Sunday Readings

The opening of the heart. 23rd Sunday in Ordinary Time (B)

Joseph Evans comments on the readings for Sunday 23rd Sunday in Ordinary Time and Luis Herrera offers a short video homily.

Joseph Evans-August 5, 2024-Reading time: 2 minutes

What is striking about today's Gospel is the trouble Jesus takes to cure the man brought to him, who was deaf and had trouble speaking. "He, drawing him away from the crowd, alone, put his fingers in his ears and with the saliva touched his tongue. And looking up to heaven, he sighed and said to him: Effetá (that is, 'open up')." The man was healed and could hear and speak freely. Why did Jesus do all this? It was not his usual practice. He usually healed on the spot, simply with a word.

One possibility is that the man's physical state expressed a spiritual state: the lack of sincerity, the unwillingness to make himself known. There are people who go through life dodging the truth. They don't want to hear it or say it. Sincerity is openness to the truth. 

Often, people dodge the truth by seeking anonymity, getting lost in various ways: in the crowd, at a party, in the workAnything rather than face themselves, their conscience, God. And here Jesus takes the man apart, precisely away from the crowd. We need to talk to Jesus alone, to be sincere with him, to let him tell us what we need to hear, without avoiding or denying it. Jesus puts his fingers in the man's ear, as if he had to try harder to cure his deafness. As if God had to "try harder" to speak to those who do not want to listen to him.

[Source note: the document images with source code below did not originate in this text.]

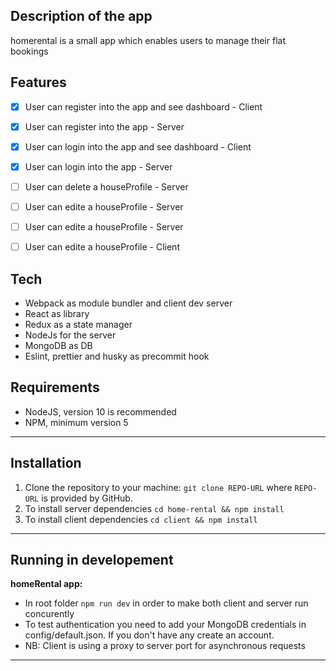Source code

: ## Description of the app
homerental is a small app which enables users to manage their flat bookings

## Features
* [x] User can register into the app and see dashboard - Client
* [x] User can register into the app - Server
* [x] User can login into the app and see dashboard - Client
* [x] User can login into the app - Server

* [ ] User can delete a houseProfile - Server
* [ ] User can edite a houseProfile - Server
* [ ] User can edite a houseProfile - Server
* [ ] User can edite a houseProfile - Client

## Tech
- Webpack as module bundler and client dev server
- React as library
- Redux as a state manager
- NodeJs for the server
- MongoDB as DB
- Eslint, prettier and husky as precommit hook

## Requirements

- NodeJS, version 10 is recommended
- NPM, minimum version 5

---

## Installation

1. Clone the repository to your machine: `git clone REPO-URL` where `REPO-URL` is provided by GitHub.
1. To install server dependencies `cd home-rental && npm install`
2. To install client dependencies `cd client && npm install`

---

## Running in developement
__homeRental app:__
- In root folder `npm run dev` in order to make both client and server run concurently
- To test authentication you need to add your MongoDB credentials in config/default.json. If you don't have any create an account.
- NB: Client is using a proxy to server port for asynchronous requests
---

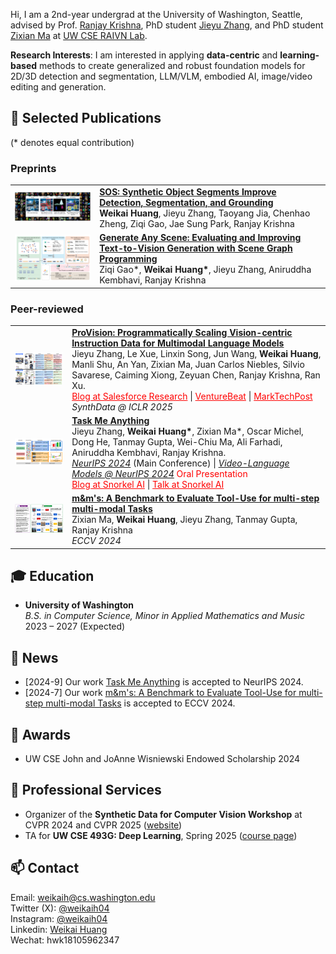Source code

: Hi, I am a 2nd-year undergrad at the University of Washington, Seattle, advised by Prof. [Ranjay Krishna](http://www.ranjaykrishna.com/index.html), PhD student [Jieyu Zhang](https://jieyuz2.github.io/), and PhD student [Zixian Ma](https://zixianma.github.io/) at [UW CSE RAIVN Lab](https://raivn.cs.washington.edu/).

**Research Interests**:
I am interested in applying **data-centric** and **learning-based** methods to create generalized and robust foundation models for 2D/3D detection and segmentation, LLM/VLM, embodied AI, image/video editing and generation.

<!-- I am looking for co-first or leading-author-level collaborators for projects over the coming years. If you are interested, please feel free to reach out. -->

## 📝 Selected Publications
(* denotes equal contribution)
### Preprints
| | |
|:---:|:---|
| <img src="./img/papers/sos.png" width="300"> | **[SOS: Synthetic Object Segments Improve Detection, Segmentation, and Grounding](paper-link)**<br>**Weikai Huang**, Jieyu Zhang, Taoyang Jia, Chenhao Zheng, Ziqi Gao, Jae Sung Park, Ranjay Krishna |
| <img src="./img/papers/gas.png" width="300"> | **[Generate Any Scene: Evaluating and Improving Text-to-Vision Generation with Scene Graph Programming](https://generate-any-scene.github.io/)**<br>Ziqi Gao\*, **Weikai Huang\***, Jieyu Zhang, Aniruddha Kembhavi, Ranjay Krishna |


### Peer-reviewed
| | |
|:---:|:---|
| <img src="./img/papers/provision.png" width="300"> | **[ProVision: Programmatically Scaling Vision-centric Instruction Data for Multimodal Language Models](http://arxiv.org/abs/2412.07012)**<br>Jieyu Zhang, Le Xue, Linxin Song, Jun Wang, **Weikai Huang**, Manli Shu, An Yan, Zixian Ma, Juan Carlos Niebles, Silvio Savarese, Caiming Xiong, Zeyuan Chen, Ranjay Krishna, Ran Xu.<br><a href="https://www.salesforce.com/blog/provision-multimodal-data-generation/" style="color: red; text-decoration: underline">Blog at Salesforce Research</a> \| <a href="https://venturebeat.com/data-infrastructure/breaking-the-data-bottleneck-salesforces-provision-speeds-multimodal-ai-training-with-image-scene-graphs/" style="color: red; text-decoration: underline">VentureBeat</a> \| <a href="https://www.marktechpost.com/2025/01/11/provision-a-scalable-programmatic-approach-to-vision-centric-instruction-data-for-multimodal-language-models/" style="color: red; text-decoration: underline">MarkTechPost</a><br>*SynthData @ ICLR 2025* |
| <img src="./img/papers/tma.png" width="300"> | **[Task Me Anything](https://www.task-me-anything.org/)**<br>Jieyu Zhang, **Weikai Huang\***, Zixian Ma\*, Oscar Michel, Dong He, Tanmay Gupta, Wei-Chiu Ma, Ali Farhadi, Aniruddha Kembhavi, Ranjay Krishna.<br><ins>*NeurIPS 2024*</ins> (Main Conference) \| <ins>*Video-Language Models @ NeurIPS 2024*</ins>  <font color=red>Oral Presentation</font><br><a href="https://snorkel.ai/blog/task-me-anything-innovating-multimodal-model-benchmarks/" style="color: red; text-decoration: underline">Blog at Snorkel AI</a> \| <a href="https://www.youtube.com/watch?v=J3ECnV8Yc_g" style="color: red; text-decoration: underline">Talk at Snorkel AI</a> |
| <img src="./img/papers/mms.png" width="300"> | **[m&m's: A Benchmark to Evaluate Tool-Use for multi-step multi-modal Tasks](https://arxiv.org/abs/2403.11085)**<br>Zixian Ma, **Weikai Huang**, Jieyu Zhang, Tanmay Gupta, Ranjay Krishna<br>*ECCV 2024* |

## 🎓 Education
- **University of Washington**  
  *B.S. in Computer Science, Minor in Applied Mathematics and Music*  
  2023 – 2027 (Expected)
  
## 📰 News
- [2024-9] Our work [Task Me Anything](https://www.task-me-anything.org/) is accepted to NeurIPS 2024.
- [2024-7] Our work [m&m's: A Benchmark to Evaluate Tool-Use for multi-step multi-modal Tasks](https://arxiv.org/abs/2403.11085) is accepted to ECCV 2024.
  
## 🏅 Awards
- UW CSE John and JoAnne Wisniewski Endowed Scholarship 2024

## 📍 Professional Services
- Organizer of the **Synthetic Data for Computer Vision Workshop** at CVPR 2024 and CVPR 2025 ([website](https://syndata4cv.github.io/))
- TA for **UW CSE 493G: Deep Learning**, Spring 2025 ([course page](https://courses.cs.washington.edu/courses/cse493g1/25sp/))

## 📫 Contact
Email: weikaih@cs.washington.edu
<br>Twitter (X): [@weikaih04](https://twitter.com/weikaih04)
<br>Instagram: [@weikaih04](https://www.instagram.com/weikaih04/)
<br>Linkedin: [Weikai Huang](https://www.linkedin.com/in/weikaihuang/)
<br>Wechat: hwk18105962347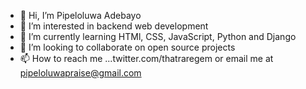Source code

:- 👋 Hi, I’m Pipeloluwa Adebayo
- 👀 I’m interested in backend web development
- 🌱 I’m currently learning HTMl, CSS, JavaScript, Python and Django
- 💞️ I’m looking to collaborate on open source projects
- 📫 How to reach me ...twitter.com/thatraregem or email me at pipeloluwapraise@gmail.com

<!---
pipette30/pipette30 is a ✨ special ✨ repository because its `README.md` (this file) appears on your GitHub profile.
You can click the Preview link to take a look at your changes.
--->
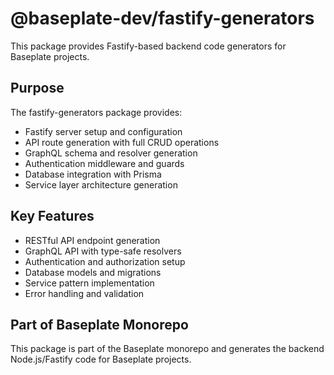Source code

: # @baseplate-dev/fastify-generators

This package provides Fastify-based backend code generators for Baseplate projects.

## Purpose

The fastify-generators package provides:

- Fastify server setup and configuration
- API route generation with full CRUD operations
- GraphQL schema and resolver generation
- Authentication middleware and guards
- Database integration with Prisma
- Service layer architecture generation

## Key Features

- RESTful API endpoint generation
- GraphQL API with type-safe resolvers
- Authentication and authorization setup
- Database models and migrations
- Service pattern implementation
- Error handling and validation

## Part of Baseplate Monorepo

This package is part of the Baseplate monorepo and generates the backend Node.js/Fastify code for Baseplate projects.

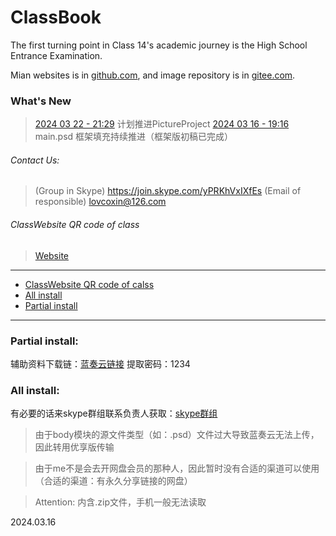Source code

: # ClassBook
The first turning point in Class 14's academic journey is the High School Entrance Examination.

Mian websites is in [github.com](https://github.com/lovcoxin/classbook), and image repository is in [gitee.com](https://gitee.com/lycolovcoxin/classbook).

### What's New
> [2024 03 22 - 21:29](/log/20240322.log) 计划推进PictureProject
> [2024 03 16 - 19:16](/log/20240316.log) main.psd 框架填充持续推进（框架版初稿已完成）


###### Contact Us: 
> (Group in Skype) https://join.skype.com/yPRKhVxIXfEs
> (Email of responsible) lovcoxin@126.com

###### ClassWebsite QR code of class
> [Website](https://lxxgd.github.io/)

---

  * [ClassWebsite QR code of calss](#classWebsite-qr-code-of-class)
  * [All install](#all-install)
  * [Partial install](#partial-install)

---

### Partial install:
辅助资料下载链：[蓝奏云链接](https://lovcoxin.lanzout.com/iAFYx1qvfjfi)
提取密码：1234

### All install:
有必要的话来skype群组联系负责人获取：[skype群组](https://join.skype.com/yPRKhVxIXfEs)

> 由于body模块的源文件类型（如：.psd）文件过大导致蓝奏云无法上传，因此转用优享版传输

> 由于me不是会去开网盘会员的那种人，因此暂时没有合适的渠道可以使用（合适的渠道：有永久分享链接的网盘）

> Attention: 内含.zip文件，手机一般无法读取

2024.03.16
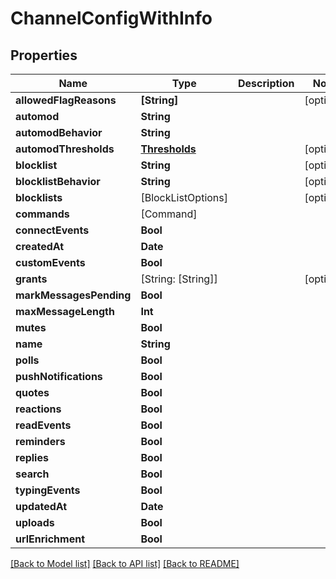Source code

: # ChannelConfigWithInfo

## Properties
Name | Type | Description | Notes
------------ | ------------- | ------------- | -------------
**allowedFlagReasons** | **[String]** |  | [optional] 
**automod** | **String** |  | 
**automodBehavior** | **String** |  | 
**automodThresholds** | [**Thresholds**](Thresholds.md) |  | [optional] 
**blocklist** | **String** |  | [optional] 
**blocklistBehavior** | **String** |  | [optional] 
**blocklists** | [BlockListOptions] |  | [optional] 
**commands** | [Command] |  | 
**connectEvents** | **Bool** |  | 
**createdAt** | **Date** |  | 
**customEvents** | **Bool** |  | 
**grants** | [String: [String]] |  | [optional] 
**markMessagesPending** | **Bool** |  | 
**maxMessageLength** | **Int** |  | 
**mutes** | **Bool** |  | 
**name** | **String** |  | 
**polls** | **Bool** |  | 
**pushNotifications** | **Bool** |  | 
**quotes** | **Bool** |  | 
**reactions** | **Bool** |  | 
**readEvents** | **Bool** |  | 
**reminders** | **Bool** |  | 
**replies** | **Bool** |  | 
**search** | **Bool** |  | 
**typingEvents** | **Bool** |  | 
**updatedAt** | **Date** |  | 
**uploads** | **Bool** |  | 
**urlEnrichment** | **Bool** |  | 

[[Back to Model list]](../README.md#documentation-for-models) [[Back to API list]](../README.md#documentation-for-api-endpoints) [[Back to README]](../README.md)


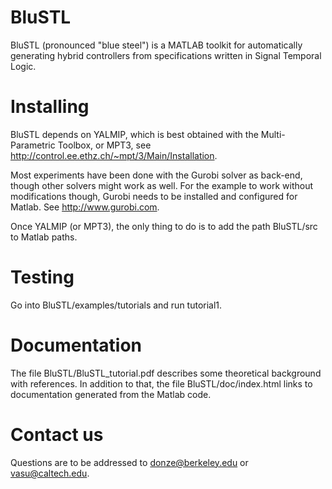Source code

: # BluSTL
BluSTL (pronounced "blue steel") is a MATLAB toolkit for automatically generating hybrid controllers from specifications written in Signal Temporal Logic.

# Installing

BluSTL depends on YALMIP, which is best obtained with the Multi-Parametric Toolbox, or MPT3, see http://control.ee.ethz.ch/~mpt/3/Main/Installation.

Most experiments have been done with the Gurobi solver as
back-end, though other solvers might work as well. For the example to work without modifications
though, Gurobi needs to be installed and configured for Matlab. See http://www.gurobi.com.

Once YALMIP (or MPT3), the only thing to do is to add the path BluSTL/src to Matlab paths.

# Testing

Go into BluSTL/examples/tutorials and run tutorial1.

# Documentation

The file BluSTL/BluSTL_tutorial.pdf describes some theoretical background with references. In addition to that, the file BluSTL/doc/index.html links to documentation generated from the Matlab code. 

# Contact us

Questions are to be addressed to donze@berkeley.edu or vasu@caltech.edu.
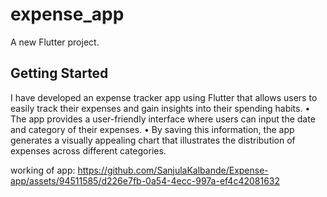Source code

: # expense_app

A new Flutter project.

## Getting Started


I have developed an expense tracker app using Flutter that allows users to easily track their expenses and
gain insights into their spending habits.
• The app provides a user-friendly interface where users can input the date and category of their expenses.
• By saving this information, the app generates a visually appealing chart that illustrates the distribution of
expenses across different categories.


working of app:
https://github.com/SanjulaKalbande/Expense-app/assets/94511585/d226e7fb-0a54-4ecc-997a-ef4c42081632
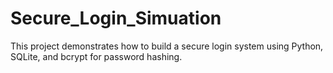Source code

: # Secure_Login_Simuation
This project demonstrates how to build a secure login system using Python, SQLite, and bcrypt for password hashing.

Then comes the next phase of the miracle: Jesus touched his tongue with his saliva. This man was not completely mute. In the New Testament we find other people possessed by a "mute demon". They cannot say a word. That is the worst condition: people who do not speak, who do not ask for help. But this man was not so bad. He just had a speech impediment. Spiritually speaking there are people who say something about the problem, but not all of it, a part, but not the whole. 

Then we learn: "looking up to heaven, he sighed and said to him: Ephphethah (that is, 'open up')". This sigh could express God's sorrow at human insincerity. He is saddened by our resistance to his grace. It is God's sigh for those whom he wanted to help but who rejected him.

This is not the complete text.